ENTRIES SUPPLIED
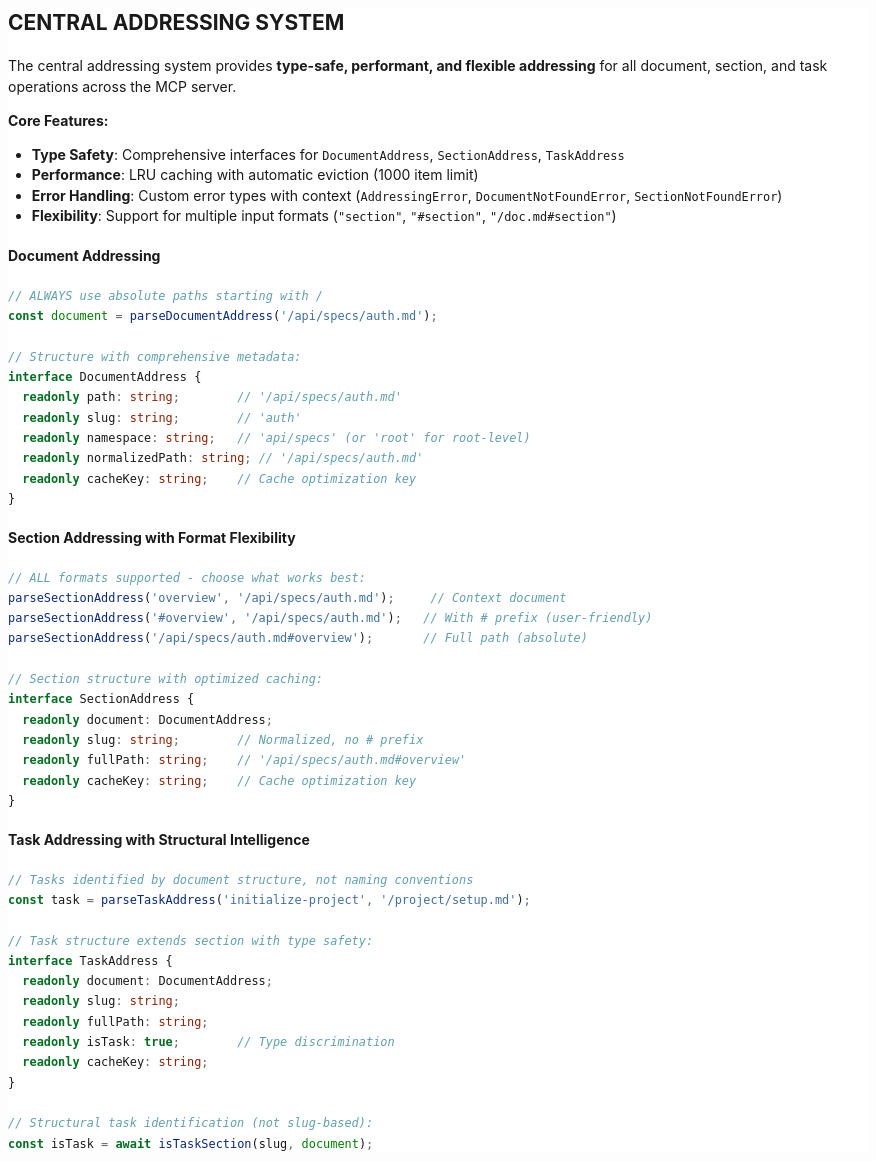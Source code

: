 
## CENTRAL ADDRESSING SYSTEM

The central addressing system provides **type-safe, performant, and flexible addressing** for all document, section, and task operations across the MCP server.

**Core Features:**
- **Type Safety**: Comprehensive interfaces for `DocumentAddress`, `SectionAddress`, `TaskAddress`
- **Performance**: LRU caching with automatic eviction (1000 item limit)
- **Error Handling**: Custom error types with context (`AddressingError`, `DocumentNotFoundError`, `SectionNotFoundError`)
- **Flexibility**: Support for multiple input formats (`"section"`, `"#section"`, `"/doc.md#section"`)

#### **Document Addressing**
```typescript
// ALWAYS use absolute paths starting with /
const document = parseDocumentAddress('/api/specs/auth.md');

// Structure with comprehensive metadata:
interface DocumentAddress {
  readonly path: string;        // '/api/specs/auth.md'
  readonly slug: string;        // 'auth'
  readonly namespace: string;   // 'api/specs' (or 'root' for root-level)
  readonly normalizedPath: string; // '/api/specs/auth.md'
  readonly cacheKey: string;    // Cache optimization key
}
```

#### **Section Addressing with Format Flexibility**
```typescript
// ALL formats supported - choose what works best:
parseSectionAddress('overview', '/api/specs/auth.md');     // Context document
parseSectionAddress('#overview', '/api/specs/auth.md');   // With # prefix (user-friendly)
parseSectionAddress('/api/specs/auth.md#overview');       // Full path (absolute)

// Section structure with optimized caching:
interface SectionAddress {
  readonly document: DocumentAddress;
  readonly slug: string;        // Normalized, no # prefix
  readonly fullPath: string;    // '/api/specs/auth.md#overview'
  readonly cacheKey: string;    // Cache optimization key
}
```

#### **Task Addressing with Structural Intelligence**
```typescript
// Tasks identified by document structure, not naming conventions
const task = parseTaskAddress('initialize-project', '/project/setup.md');

// Task structure extends section with type safety:
interface TaskAddress {
  readonly document: DocumentAddress;
  readonly slug: string;
  readonly fullPath: string;
  readonly isTask: true;        // Type discrimination
  readonly cacheKey: string;
}

// Structural task identification (not slug-based):
const isTask = await isTaskSection(slug, document);
```
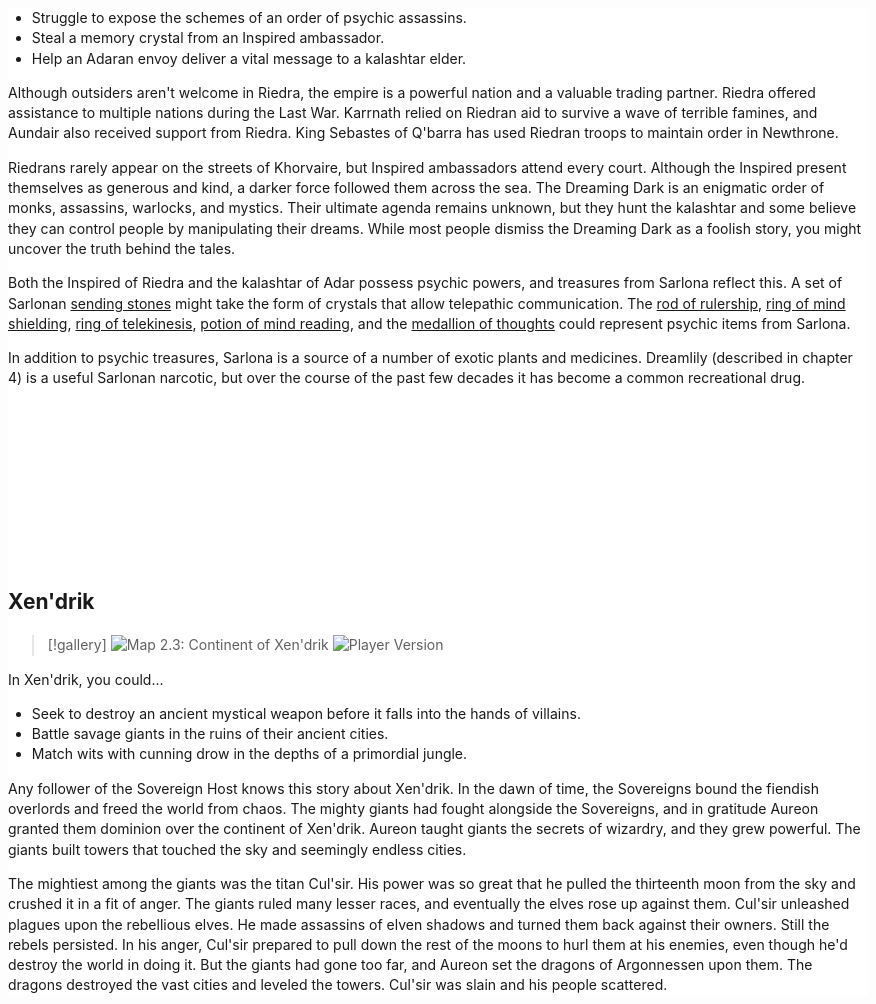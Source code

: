 - Struggle to expose the schemes of an order of psychic assassins.  
- Steal a memory crystal from an Inspired ambassador.  
- Help an Adaran envoy deliver a vital message to a kalashtar elder.  

Although outsiders aren't welcome in Riedra, the empire is a powerful nation and a valuable trading partner. Riedra offered assistance to multiple nations during the Last War. Karrnath relied on Riedran aid to survive a wave of terrible famines, and Aundair also received support from Riedra. King Sebastes of Q'barra has used Riedran troops to maintain order in Newthrone.

Riedrans rarely appear on the streets of Khorvaire, but Inspired ambassadors attend every court. Although the Inspired present themselves as generous and kind, a darker force followed them across the sea. The Dreaming Dark is an enigmatic order of monks, assassins, warlocks, and mystics. Their ultimate agenda remains unknown, but they hunt the kalashtar and some believe they can control people by manipulating their dreams. While most people dismiss the Dreaming Dark as a foolish story, you might uncover the truth behind the tales.

Both the Inspired of Riedra and the kalashtar of Adar possess psychic powers, and treasures from Sarlona reflect this. A set of Sarlonan [sending stones](/3-Mechanics/CLI/items/sending-stones.md) might take the form of crystals that allow telepathic communication. The [rod of rulership](/3-Mechanics/CLI/items/rod-of-rulership.md), [ring of mind shielding](/3-Mechanics/CLI/items/ring-of-mind-shielding.md), [ring of telekinesis](/3-Mechanics/CLI/items/ring-of-telekinesis.md), [potion of mind reading](/3-Mechanics/CLI/items/potion-of-mind-reading.md), and the [medallion of thoughts](/3-Mechanics/CLI/items/medallion-of-thoughts.md) could represent psychic items from Sarlona.

In addition to psychic treasures, Sarlona is a source of a number of exotic plants and medicines. Dreamlily (described in chapter 4) is a useful Sarlonan narcotic, but over the course of the past few decades it has become a common recreational drug.

![Trinkets from Sarlona](/3-Mechanics/CLI/tables/trinkets-from-sarlona-erlw.md)

## Xen'drik

> [!gallery]
> ![Map 2.3: Continent of Xen'drik](/3-Mechanics/CLI/books/eberron-rising-from-the-last-war/img/086-map-xendrik-small.webp#gallery)
> ![Player Version](/3-Mechanics/CLI/books/eberron-rising-from-the-last-war/img/087-map-xendrik-large.webp#gallery)

In Xen'drik, you could...

- Seek to destroy an ancient mystical weapon before it falls into the hands of villains.  
- Battle savage giants in the ruins of their ancient cities.  
- Match wits with cunning drow in the depths of a primordial jungle.  

Any follower of the Sovereign Host knows this story about Xen'drik. In the dawn of time, the Sovereigns bound the fiendish overlords and freed the world from chaos. The mighty giants had fought alongside the Sovereigns, and in gratitude Aureon granted them dominion over the continent of Xen'drik. Aureon taught giants the secrets of wizardry, and they grew powerful. The giants built towers that touched the sky and seemingly endless cities.

The mightiest among the giants was the titan Cul'sir. His power was so great that he pulled the thirteenth moon from the sky and crushed it in a fit of anger. The giants ruled many lesser races, and eventually the elves rose up against them. Cul'sir unleashed plagues upon the rebellious elves. He made assassins of elven shadows and turned them back against their owners. Still the rebels persisted. In his anger, Cul'sir prepared to pull down the rest of the moons to hurl them at his enemies, even though he'd destroy the world in doing it. But the giants had gone too far, and Aureon set the dragons of Argonnessen upon them. The dragons destroyed the vast cities and leveled the towers. Cul'sir was slain and his people scattered.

WHAT YOU WILL DO
A count is all that should be returned: the number of lines in these records containing the string "overview".

TASK OUTPUT
4